Nama Lengkap dan Tanggal Kelahirannya
Nama lengkapnya adalah Abu ‘Abdillah Muhammad
bin Isma’il bin Ibrahim bin Al-Mughirah bin Bardizbah al Ju’fi (al-Ja’fai)
al-Bukhari adalah ulama hadits yang sangat masyhur, kelahiran Bukhara, suatu
kota di Uzbekistan, wilayah Uni Sovyet, yang merupakan simpang jalan antara
Rusia, Persi, Hindia dan Tiongkok. Beliau dilahirkan selesai salat Jum’at, pada
tanggal 13 Syawwal 194 H. Lebih dikenal dengan nama Al-Bukhari.
2.
Sejarahnya
dalam Ilmu Hadits
Bukhari
mulai mempelajari Hadis sejak usianya masih muda sekali, bahkan sebelum
mencapai usia 10 tahun. Meskipun usianya masih sangat muda, dia memiliki
kecerdasan dan kemampuan menghafal yang luar biasa. Muhammad bin Abi Hatim
menyatakan bahwa dia pernah mendengar Bukhari menceritakan bahwa dia
mendapatkan ilham untuk mampu menghafal Hadits.

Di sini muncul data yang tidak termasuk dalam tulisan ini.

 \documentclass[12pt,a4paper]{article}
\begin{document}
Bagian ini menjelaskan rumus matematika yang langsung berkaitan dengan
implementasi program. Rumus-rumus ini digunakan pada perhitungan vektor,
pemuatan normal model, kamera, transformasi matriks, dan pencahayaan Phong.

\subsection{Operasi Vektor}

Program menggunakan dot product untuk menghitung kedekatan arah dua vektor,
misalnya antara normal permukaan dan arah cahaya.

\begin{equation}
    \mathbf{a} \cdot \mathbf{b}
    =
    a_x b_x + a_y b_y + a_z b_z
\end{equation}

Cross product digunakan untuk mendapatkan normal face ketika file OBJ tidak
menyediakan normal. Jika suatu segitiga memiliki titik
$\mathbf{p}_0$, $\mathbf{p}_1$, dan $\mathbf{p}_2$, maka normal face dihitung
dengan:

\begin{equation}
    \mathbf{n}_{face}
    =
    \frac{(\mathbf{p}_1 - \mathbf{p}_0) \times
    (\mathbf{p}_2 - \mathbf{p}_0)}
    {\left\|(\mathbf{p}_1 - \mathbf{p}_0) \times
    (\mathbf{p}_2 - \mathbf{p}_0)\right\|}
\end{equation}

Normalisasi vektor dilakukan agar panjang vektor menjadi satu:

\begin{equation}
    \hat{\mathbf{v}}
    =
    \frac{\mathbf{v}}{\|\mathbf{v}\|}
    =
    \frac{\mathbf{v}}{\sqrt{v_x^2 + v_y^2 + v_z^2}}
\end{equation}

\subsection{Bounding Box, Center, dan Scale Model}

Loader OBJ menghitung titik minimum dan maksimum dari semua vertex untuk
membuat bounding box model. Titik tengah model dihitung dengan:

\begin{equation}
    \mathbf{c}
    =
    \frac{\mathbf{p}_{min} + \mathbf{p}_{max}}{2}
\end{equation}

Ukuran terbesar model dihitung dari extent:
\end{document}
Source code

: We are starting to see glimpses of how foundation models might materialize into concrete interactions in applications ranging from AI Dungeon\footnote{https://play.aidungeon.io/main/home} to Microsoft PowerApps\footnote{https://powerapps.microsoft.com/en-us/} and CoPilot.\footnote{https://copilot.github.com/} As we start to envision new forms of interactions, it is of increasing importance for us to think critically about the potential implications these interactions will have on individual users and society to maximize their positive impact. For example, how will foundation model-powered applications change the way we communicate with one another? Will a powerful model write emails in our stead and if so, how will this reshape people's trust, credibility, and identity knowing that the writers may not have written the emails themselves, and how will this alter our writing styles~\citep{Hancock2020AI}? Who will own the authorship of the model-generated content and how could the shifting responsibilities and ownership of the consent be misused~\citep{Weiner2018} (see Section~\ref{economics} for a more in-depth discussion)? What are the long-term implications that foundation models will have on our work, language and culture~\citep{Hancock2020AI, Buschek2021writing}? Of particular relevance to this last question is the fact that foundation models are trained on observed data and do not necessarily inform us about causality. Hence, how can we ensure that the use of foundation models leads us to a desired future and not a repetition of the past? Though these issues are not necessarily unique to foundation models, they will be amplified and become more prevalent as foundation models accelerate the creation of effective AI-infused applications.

Ketika ditanya sejak usia
berapa dia memperoleh ilham tersebut, dijawab oleh Bukhari sejak berumur 10
tahun atau bahkan kurang dari itu. Menjelang usia 16 tahun dia telah mampu
menghafal sejumlah buku hasil karya Ulama terkenal pada masa sebelumnya, seperti
Ibn al-Mubarak, Waki’, dan lainnya. Dia tidak hanya menghafal Hadits-hadits dan
karya para Ulama terdahulu saja, tetapi juga mempelajari dan menguasai biografi
dari seluruh perawi yang terlibat dalam periwayatan setiap Hadits yang
dihafalnya, mulai dari tanggal dan tempat lahir mereka, juga tanggal dan tempat
mereka meninggal dunia, dan sebagainya.[3]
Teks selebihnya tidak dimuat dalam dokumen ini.